In the field of music specifically, electroacoustic music can be heard across genres ranging from Stockhausen to Aphex Twin. Electroacoustic material lurks beneath techno’s surface. Underneath the dance rhythm are those sounds that electroacoustic composers sculpt so carefully. “Electoacoustic composers bring that background stuff to the foreground,” says Denis. “There’s a different emphasis, a reverse. It's not actually so very exotic.”

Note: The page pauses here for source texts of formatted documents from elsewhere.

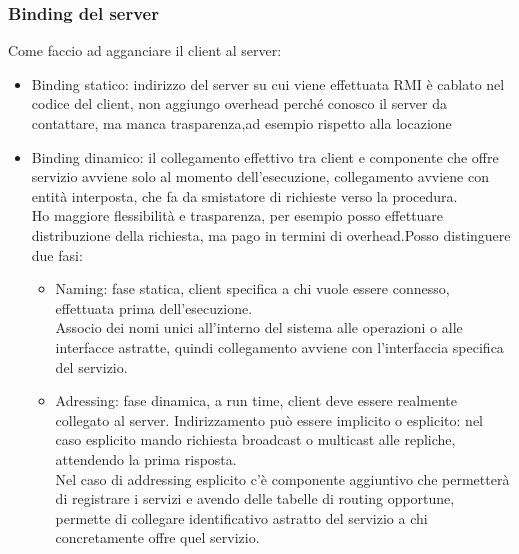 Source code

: \documentclass[16px]{article}
\begin{document}
\subsubsection{Binding del server}
Come faccio ad agganciare il client al server:
\begin{itemize}
\item Binding statico: indirizzo del server su cui viene effettuata RMI è cablato nel codice del client, non aggiungo overhead perché conosco il server da contattare, ma manca trasparenza,ad esempio rispetto alla locazione
\item Binding dinamico: il collegamento effettivo tra client e componente che offre servizio avviene solo al momento dell'esecuzione, collegamento avviene con entità interposta, che fa da smistatore di richieste verso la procedura.\\ Ho maggiore flessibilità e trasparenza, per esempio posso effettuare distribuzione della richiesta, ma pago in termini di overhead.Posso distinguere due fasi:
\begin{itemize}
\item Naming: fase statica, client specifica a chi vuole essere connesso, effettuata prima dell'esecuzione.\\ Associo dei nomi unici all'interno del sistema alle operazioni o alle interfacce astratte, quindi collegamento avviene con l'interfaccia specifica del servizio.
\item Adressing: fase dinamica, a run time, client deve essere realmente collegato al server. Indirizzamento può essere implicito o esplicito: nel caso esplicito mando richiesta broadcast o multicast alle repliche, attendendo la prima risposta.\\ Nel caso di addressing esplicito c'è componente aggiuntivo che permetterà di registrare i servizi e avendo delle tabelle di routing opportune, permette di collegare identificativo astratto del servizio a chi concretamente offre quel servizio.
\end{itemize}
\end{itemize}
\end{document}
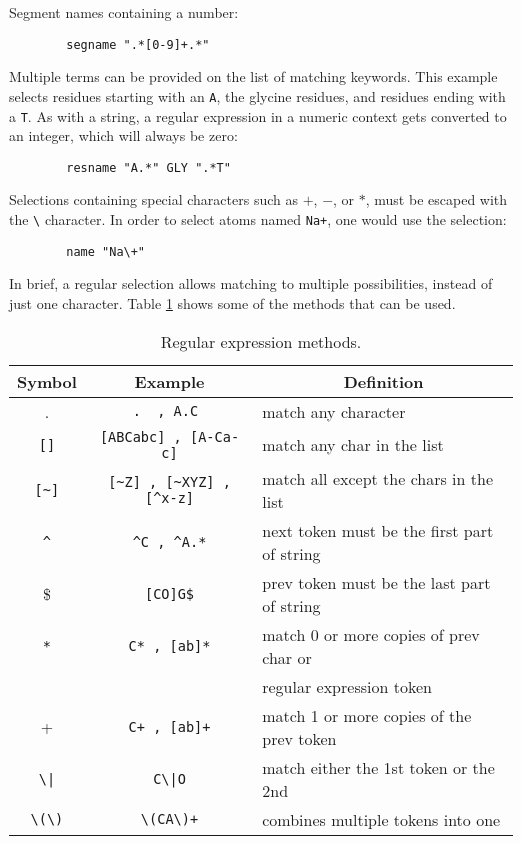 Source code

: \noindent Segment names containing a number:

\begin{verbatim}
        segname ".*[0-9]+.*"
\end{verbatim}

\noindent Multiple terms can be provided on the list of
matching keywords.  This example selects residues starting with 
an {\tt A}, the glycine residues, and residues ending with a {\tt T}.  
As with a string, a regular expression in a numeric context gets 
converted to an integer, which will always be zero:

\begin{verbatim}
        resname "A.*" GLY ".*T"
\end{verbatim}


\noindent Selections containing special characters such as $+$, $-$,
or $*$, must be escaped with the \verb$\$ character.  In order to select
atoms named \verb$Na+$, one would use the selection:
   
\begin{verbatim}
        name "Na\+"
\end{verbatim}

In brief, a regular selection allows matching to multiple
possibilities, instead of just one character.  Table
\ref{table:ug:wildcards} shows some of the methods that can be used.

\begin{table}[htb]
\hspace{0.5in}
\begin{tabular}{|c|c|l|} \hline
Symbol      & Example & \multicolumn{1}{|c|}{Definition} \\ 
\hline\hline
.           & \verb!.  , A.C !              & match any character   \\
{\tt []}    & \verb![ABCabc] , [A-Ca-c]!    & match any char in the list  \\
\verb![~]!  & \verb![~Z] , [~XYZ] , [^x-z]! & match all except the chars in the list    \\
\verb!^!    & \verb!^C , ^A.*!              & next token must be the first part of string \\
\$          & \verb![CO]G$!                 & prev token must be the last part of string \\
\verb!*!    & \verb!C* , [ab]*!             & match 0 or more copies of prev char or \\
            &                               & regular expression token \\
+           & \verb!C+ , [ab]+!             & match 1 or more copies of the prev token \\
\verb!\|!   & \verb!C\|O!                   & match either the 1st token or the 2nd \\
\verb!\(\)! & \verb!\(CA\)+!                & combines multiple tokens into one \\ \hline
\end{tabular}
\caption{Regular expression methods.}
\label{table:ug:wildcards}
\end{table}


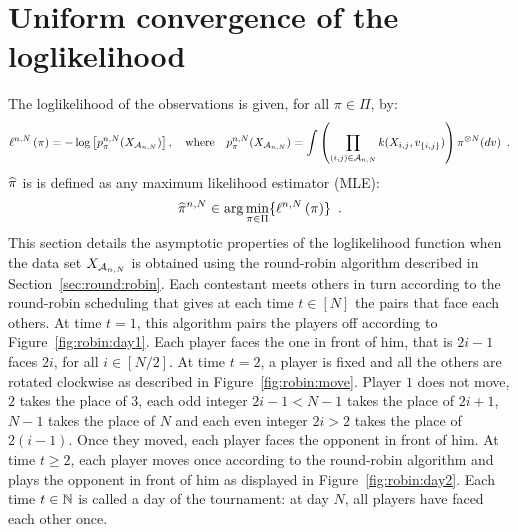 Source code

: \section{Uniform convergence of the loglikelihood}
\label{sec:likelihood}
The loglikelihood of the observations is given, for all $\pi\in\Pi$, by:
\[
\ell^{n,N}\left(\pi\right) =-\log\left[p^{n,N}_{\pi}(X_{\mathcal{A}_{n,N}})\right],\quad \text{where}\quad p^{n,N}_{\pi}(X_{\mathcal{A}_{n,N}})=\int  \left(\prod_{(i,j)\in \mathcal{A}_{n,N}}k(X_{i,j},v_{\{i,j\}})\right)\pi^{\otimes N}(dv)\enspace.
\]
$\widehat{\pi}$ is is defined as any maximum likelihood estimator (MLE):
\[
\widehat{\pi}^{n,N}\in \arg\min_{\pi\in\Pi}\{\ell^{n,N}\left(\pi\right)\}\enspace.
\]
This section details the asymptotic properties of the loglikelihood function when the data set $X_{\mathcal{A}_{n,N}}$ is obtained using the round-robin algorithm described in Section~\ref{sec:round:robin}.  Each contestant meets others in turn according to  the round-robin scheduling that gives at each time $t\in[N]$ the pairs that face each others. At time $t=1$, this algorithm pairs the players off according to Figure~\ref{fig:robin:day1}. Each player faces the one in front of him, that is $2i-1$ faces $2i$, for all $i\in[N/2]$. At time $t=2$, a player is fixed and all the others are rotated clockwise as described in Figure~\ref{fig:robin:move}. Player $1$ does not move, $2$ takes the place of $3$, each odd integer $2i-1<N-1$ takes the place of $2i+1$, $N-1$ takes the place of $N$ and each even integer $2i>2$ takes the place of $2(i-1)$. Once they moved, each player faces the opponent in front of him. At time $t\ge 2$, each player moves once according to the round-robin algorithm and plays the opponent in front of him as displayed in Figure~\ref{fig:robin:day2}. Each time $t\in\mathbb{N}$ is called a day of the tournament: at day $N$, all players have faced each other once.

empreintes DIGITALes has had an impact on electroacoustic composers. By making the work available, the composers become more visible. The label has helped many composers reach out internationally. Denis is, in part, shaping Canada’s international music reputation. “The key for new music is to be heard,” says Denis, adding, “Instrumental composers are stuck without a label for new instrumental music, because it’s a lot more expensive to record a chamber ensemble or an orchestra.” Electroacoustic music without performers is far easier financially. It's also less complicated to play on the radio, though few stations will program the genre. Nonetheless, it seems true that Canadian electroacoustic music has more of a reputation than our instrumental material because it's consistently available in recorded format.
Paul Dolden and John Oswald are two Canadian composers on empreintes DIGITALes whom savvy Europeans have told me are part of our international reputation. The attention they’ve gained from audiences abroad causes Denis to be as much concerned with the mechanics of media as he is with being an impresario. When I started [empreintes DIGITALes] compact discs were the only format,” recalls Denis. In the last twenty years things have evolved greatly. The big difference is the MP3, which has changed how music gets distributed. “The Internet is changing how we think about bringing music to people,” continues Denis. “And since that was my first goal, I'm always questioning if my work is truly fulfilling that goal. I’m not interested in moving into an online-only format. However, in 2005, I did move from CD to DVD audio, which provides a better standard of sound quality than does CD. It also brings into play the option of surround sound, and allows for the musical dimension of space, which is key to many electronic works. Fifteen DVDs have been released so far. Of course there is less and less of a need for the physical disc,” continues Denis. “But in three to five years from now, access to the Internet may be different. There’s no telling how fast it will be. When I started, people were telling me to stick to cassette tapes,” he laughs.
Music sales and distribution is in flux like everything media related. iTunes is ubiquitous today, but it didn't exist five years ago. Five years from now where will we be? Access to music is more and more widespread, and difficult to control.
As the media continues to morph, Denis will continue to focus on music for loudspeakers. He’s very strict about what the label will produce. He remains a traditionalist, shepherding a technology-based musical tradition into our developing Information Age.
“This is a label of excellence,” concludes Denis, “I can say that because I'm the artistic director. There are some masterpieces in our catalogue, which is good for electroacoustic music, and for the arts in general.”